== Saved data entries ==
######

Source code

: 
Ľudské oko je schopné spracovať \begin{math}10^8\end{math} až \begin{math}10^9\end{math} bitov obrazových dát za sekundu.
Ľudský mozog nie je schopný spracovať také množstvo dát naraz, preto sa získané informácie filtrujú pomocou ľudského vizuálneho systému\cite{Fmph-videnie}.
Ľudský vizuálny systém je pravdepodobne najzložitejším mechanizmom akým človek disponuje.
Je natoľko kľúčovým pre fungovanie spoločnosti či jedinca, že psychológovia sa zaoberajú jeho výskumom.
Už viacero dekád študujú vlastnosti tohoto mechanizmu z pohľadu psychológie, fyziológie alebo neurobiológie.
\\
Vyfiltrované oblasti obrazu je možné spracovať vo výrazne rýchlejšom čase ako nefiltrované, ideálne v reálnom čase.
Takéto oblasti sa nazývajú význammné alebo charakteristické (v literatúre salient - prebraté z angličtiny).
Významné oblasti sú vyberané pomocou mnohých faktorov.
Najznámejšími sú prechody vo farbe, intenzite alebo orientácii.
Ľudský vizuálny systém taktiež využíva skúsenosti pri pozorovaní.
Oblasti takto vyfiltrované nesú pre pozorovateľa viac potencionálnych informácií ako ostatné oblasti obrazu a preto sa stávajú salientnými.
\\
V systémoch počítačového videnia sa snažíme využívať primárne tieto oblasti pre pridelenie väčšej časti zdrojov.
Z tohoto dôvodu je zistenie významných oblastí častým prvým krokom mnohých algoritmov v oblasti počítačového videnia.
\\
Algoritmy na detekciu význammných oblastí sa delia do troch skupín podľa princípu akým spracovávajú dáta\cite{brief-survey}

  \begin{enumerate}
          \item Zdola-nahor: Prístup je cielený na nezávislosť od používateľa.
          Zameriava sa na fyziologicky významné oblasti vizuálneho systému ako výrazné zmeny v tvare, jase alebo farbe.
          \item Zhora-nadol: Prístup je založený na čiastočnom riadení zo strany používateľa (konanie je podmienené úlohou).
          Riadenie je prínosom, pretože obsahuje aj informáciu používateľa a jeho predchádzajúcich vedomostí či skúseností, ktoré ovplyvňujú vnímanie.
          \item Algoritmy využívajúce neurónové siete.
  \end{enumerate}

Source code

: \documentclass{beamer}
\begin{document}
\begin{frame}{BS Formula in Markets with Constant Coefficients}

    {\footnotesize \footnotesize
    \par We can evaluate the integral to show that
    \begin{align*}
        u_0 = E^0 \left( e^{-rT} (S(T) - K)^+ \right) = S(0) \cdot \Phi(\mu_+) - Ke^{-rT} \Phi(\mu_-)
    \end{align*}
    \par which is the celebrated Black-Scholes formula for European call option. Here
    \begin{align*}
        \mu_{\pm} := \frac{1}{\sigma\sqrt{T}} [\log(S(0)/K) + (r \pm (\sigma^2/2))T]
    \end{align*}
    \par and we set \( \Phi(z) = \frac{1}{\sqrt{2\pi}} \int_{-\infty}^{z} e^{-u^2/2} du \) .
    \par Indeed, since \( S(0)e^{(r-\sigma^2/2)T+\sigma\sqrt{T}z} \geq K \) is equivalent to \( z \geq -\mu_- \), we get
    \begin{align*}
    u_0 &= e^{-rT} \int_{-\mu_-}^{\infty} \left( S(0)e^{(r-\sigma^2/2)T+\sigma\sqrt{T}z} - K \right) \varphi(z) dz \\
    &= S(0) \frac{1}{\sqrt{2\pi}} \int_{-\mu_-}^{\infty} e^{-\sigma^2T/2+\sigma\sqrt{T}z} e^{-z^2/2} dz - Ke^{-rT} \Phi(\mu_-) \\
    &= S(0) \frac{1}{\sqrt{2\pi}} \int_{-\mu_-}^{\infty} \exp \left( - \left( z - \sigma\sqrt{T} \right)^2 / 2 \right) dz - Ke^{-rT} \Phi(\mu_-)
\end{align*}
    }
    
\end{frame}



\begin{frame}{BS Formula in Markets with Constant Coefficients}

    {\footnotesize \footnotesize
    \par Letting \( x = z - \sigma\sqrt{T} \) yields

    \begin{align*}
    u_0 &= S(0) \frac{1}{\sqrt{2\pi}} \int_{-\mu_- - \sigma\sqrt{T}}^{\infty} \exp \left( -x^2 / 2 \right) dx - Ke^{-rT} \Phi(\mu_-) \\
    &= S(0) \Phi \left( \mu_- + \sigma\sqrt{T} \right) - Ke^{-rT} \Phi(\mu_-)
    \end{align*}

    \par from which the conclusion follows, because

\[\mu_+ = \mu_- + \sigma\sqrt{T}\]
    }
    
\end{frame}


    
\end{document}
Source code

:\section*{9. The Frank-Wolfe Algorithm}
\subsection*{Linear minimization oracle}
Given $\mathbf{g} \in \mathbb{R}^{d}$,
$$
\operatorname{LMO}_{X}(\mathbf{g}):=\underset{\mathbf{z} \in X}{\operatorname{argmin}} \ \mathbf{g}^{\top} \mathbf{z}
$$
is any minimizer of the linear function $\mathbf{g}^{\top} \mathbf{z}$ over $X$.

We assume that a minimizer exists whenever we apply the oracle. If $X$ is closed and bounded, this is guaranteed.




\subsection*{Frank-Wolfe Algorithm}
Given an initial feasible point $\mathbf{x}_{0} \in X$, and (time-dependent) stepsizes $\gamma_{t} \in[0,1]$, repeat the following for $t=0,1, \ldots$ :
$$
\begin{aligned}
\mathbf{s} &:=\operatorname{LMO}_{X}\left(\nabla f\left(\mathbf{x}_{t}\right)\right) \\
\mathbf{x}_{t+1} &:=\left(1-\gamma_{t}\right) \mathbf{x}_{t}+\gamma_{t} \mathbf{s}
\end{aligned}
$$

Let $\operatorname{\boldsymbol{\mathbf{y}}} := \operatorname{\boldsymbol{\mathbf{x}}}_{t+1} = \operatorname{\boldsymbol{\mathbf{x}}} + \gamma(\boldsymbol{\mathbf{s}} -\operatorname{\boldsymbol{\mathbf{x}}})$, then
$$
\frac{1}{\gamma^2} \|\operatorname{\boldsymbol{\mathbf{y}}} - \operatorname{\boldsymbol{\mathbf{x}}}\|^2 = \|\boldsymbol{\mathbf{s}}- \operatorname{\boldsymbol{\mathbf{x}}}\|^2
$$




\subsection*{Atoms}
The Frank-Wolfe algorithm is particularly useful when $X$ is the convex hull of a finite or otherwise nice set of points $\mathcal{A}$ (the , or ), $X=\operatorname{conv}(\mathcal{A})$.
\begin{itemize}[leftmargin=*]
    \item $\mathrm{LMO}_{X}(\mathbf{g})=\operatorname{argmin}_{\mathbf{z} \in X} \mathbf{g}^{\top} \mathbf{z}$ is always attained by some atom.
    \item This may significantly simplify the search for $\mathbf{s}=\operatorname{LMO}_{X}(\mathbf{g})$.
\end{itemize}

######

== Task statement ==
Each record has to be given again exactly as written.

== Answer to this problem ==
Source code

: 
Ľudské oko je schopné spracovať \begin{math}10^8\end{math} až \begin{math}10^9\end{math} bitov obrazových dát za sekundu.
Ľudský mozog nie je schopný spracovať také množstvo dát naraz, preto sa získané informácie filtrujú pomocou ľudského vizuálneho systému\cite{Fmph-videnie}.
Ľudský vizuálny systém je pravdepodobne najzložitejším mechanizmom akým človek disponuje.
Je natoľko kľúčovým pre fungovanie spoločnosti či jedinca, že psychológovia sa zaoberajú jeho výskumom.
Už viacero dekád študujú vlastnosti tohoto mechanizmu z pohľadu psychológie, fyziológie alebo neurobiológie.
\\
Vyfiltrované oblasti obrazu je možné spracovať vo výrazne rýchlejšom čase ako nefiltrované, ideálne v reálnom čase.
Takéto oblasti sa nazývajú význammné alebo charakteristické (v literatúre salient - prebraté z angličtiny).
Významné oblasti sú vyberané pomocou mnohých faktorov.
Najznámejšími sú prechody vo farbe, intenzite alebo orientácii.
Ľudský vizuálny systém taktiež využíva skúsenosti pri pozorovaní.
Oblasti takto vyfiltrované nesú pre pozorovateľa viac potencionálnych informácií ako ostatné oblasti obrazu a preto sa stávajú salientnými.
\\
V systémoch počítačového videnia sa snažíme využívať primárne tieto oblasti pre pridelenie väčšej časti zdrojov.
Z tohoto dôvodu je zistenie významných oblastí častým prvým krokom mnohých algoritmov v oblasti počítačového videnia.
\\
Algoritmy na detekciu význammných oblastí sa delia do troch skupín podľa princípu akým spracovávajú dáta\cite{brief-survey}

  \begin{enumerate}
          \item Zdola-nahor: Prístup je cielený na nezávislosť od používateľa.
          Zameriava sa na fyziologicky významné oblasti vizuálneho systému ako výrazné zmeny v tvare, jase alebo farbe.
          \item Zhora-nadol: Prístup je založený na čiastočnom riadení zo strany používateľa (konanie je podmienené úlohou).
          Riadenie je prínosom, pretože obsahuje aj informáciu používateľa a jeho predchádzajúcich vedomostí či skúseností, ktoré ovplyvňujú vnímanie.
          \item Algoritmy využívajúce neurónové siete.
  \end{enumerate}

Source code

: \documentclass{beamer}
\begin{document}
\begin{frame}{BS Formula in Markets with Constant Coefficients}

    {\footnotesize \footnotesize
    \par We can evaluate the integral to show that
    \begin{align*}
        u_0 = E^0 \left( e^{-rT} (S(T) - K)^+ \right) = S(0) \cdot \Phi(\mu_+) - Ke^{-rT} \Phi(\mu_-)
    \end{align*}
    \par which is the celebrated Black-Scholes formula for European call option. Here
    \begin{align*}
        \mu_{\pm} := \frac{1}{\sigma\sqrt{T}} [\log(S(0)/K) + (r \pm (\sigma^2/2))T]
    \end{align*}
    \par and we set \( \Phi(z) = \frac{1}{\sqrt{2\pi}} \int_{-\infty}^{z} e^{-u^2/2} du \) .
    \par Indeed, since \( S(0)e^{(r-\sigma^2/2)T+\sigma\sqrt{T}z} \geq K \) is equivalent to \( z \geq -\mu_- \), we get
    \begin{align*}
    u_0 &= e^{-rT} \int_{-\mu_-}^{\infty} \left( S(0)e^{(r-\sigma^2/2)T+\sigma\sqrt{T}z} - K \right) \varphi(z) dz \\
    &= S(0) \frac{1}{\sqrt{2\pi}} \int_{-\mu_-}^{\infty} e^{-\sigma^2T/2+\sigma\sqrt{T}z} e^{-z^2/2} dz - Ke^{-rT} \Phi(\mu_-) \\
    &= S(0) \frac{1}{\sqrt{2\pi}} \int_{-\mu_-}^{\infty} \exp \left( - \left( z - \sigma\sqrt{T} \right)^2 / 2 \right) dz - Ke^{-rT} \Phi(\mu_-)
\end{align*}
    }
    
\end{frame}



\begin{frame}{BS Formula in Markets with Constant Coefficients}

    {\footnotesize \footnotesize
    \par Letting \( x = z - \sigma\sqrt{T} \) yields

    \begin{align*}
    u_0 &= S(0) \frac{1}{\sqrt{2\pi}} \int_{-\mu_- - \sigma\sqrt{T}}^{\infty} \exp \left( -x^2 / 2 \right) dx - Ke^{-rT} \Phi(\mu_-) \\
    &= S(0) \Phi \left( \mu_- + \sigma\sqrt{T} \right) - Ke^{-rT} \Phi(\mu_-)
    \end{align*}

    \par from which the conclusion follows, because

\[\mu_+ = \mu_- + \sigma\sqrt{T}\]
    }
    
\end{frame}


    
\end{document}
Source code

:\section*{9. The Frank-Wolfe Algorithm}
\subsection*{Linear minimization oracle}
Given $\mathbf{g} \in \mathbb{R}^{d}$,
$$
\operatorname{LMO}_{X}(\mathbf{g}):=\underset{\mathbf{z} \in X}{\operatorname{argmin}} \ \mathbf{g}^{\top} \mathbf{z}
$$
is any minimizer of the linear function $\mathbf{g}^{\top} \mathbf{z}$ over $X$.

We assume that a minimizer exists whenever we apply the oracle. If $X$ is closed and bounded, this is guaranteed.




\subsection*{Frank-Wolfe Algorithm}
Given an initial feasible point $\mathbf{x}_{0} \in X$, and (time-dependent) stepsizes $\gamma_{t} \in[0,1]$, repeat the following for $t=0,1, \ldots$ :
$$
\begin{aligned}
\mathbf{s} &:=\operatorname{LMO}_{X}\left(\nabla f\left(\mathbf{x}_{t}\right)\right) \\
\mathbf{x}_{t+1} &:=\left(1-\gamma_{t}\right) \mathbf{x}_{t}+\gamma_{t} \mathbf{s}
\end{aligned}
$$

Let $\operatorname{\boldsymbol{\mathbf{y}}} := \operatorname{\boldsymbol{\mathbf{x}}}_{t+1} = \operatorname{\boldsymbol{\mathbf{x}}} + \gamma(\boldsymbol{\mathbf{s}} -\operatorname{\boldsymbol{\mathbf{x}}})$, then
$$
\frac{1}{\gamma^2} \|\operatorname{\boldsymbol{\mathbf{y}}} - \operatorname{\boldsymbol{\mathbf{x}}}\|^2 = \|\boldsymbol{\mathbf{s}}- \operatorname{\boldsymbol{\mathbf{x}}}\|^2
$$




\subsection*{Atoms}
The Frank-Wolfe algorithm is particularly useful when $X$ is the convex hull of a finite or otherwise nice set of points $\mathcal{A}$ (the , or ), $X=\operatorname{conv}(\mathcal{A})$.
\begin{itemize}[leftmargin=*]
    \item $\mathrm{LMO}_{X}(\mathbf{g})=\operatorname{argmin}_{\mathbf{z} \in X} \mathbf{g}^{\top} \mathbf{z}$ is always attained by some atom.
    \item This may significantly simplify the search for $\mathbf{s}=\operatorname{LMO}_{X}(\mathbf{g})$.
\end{itemize}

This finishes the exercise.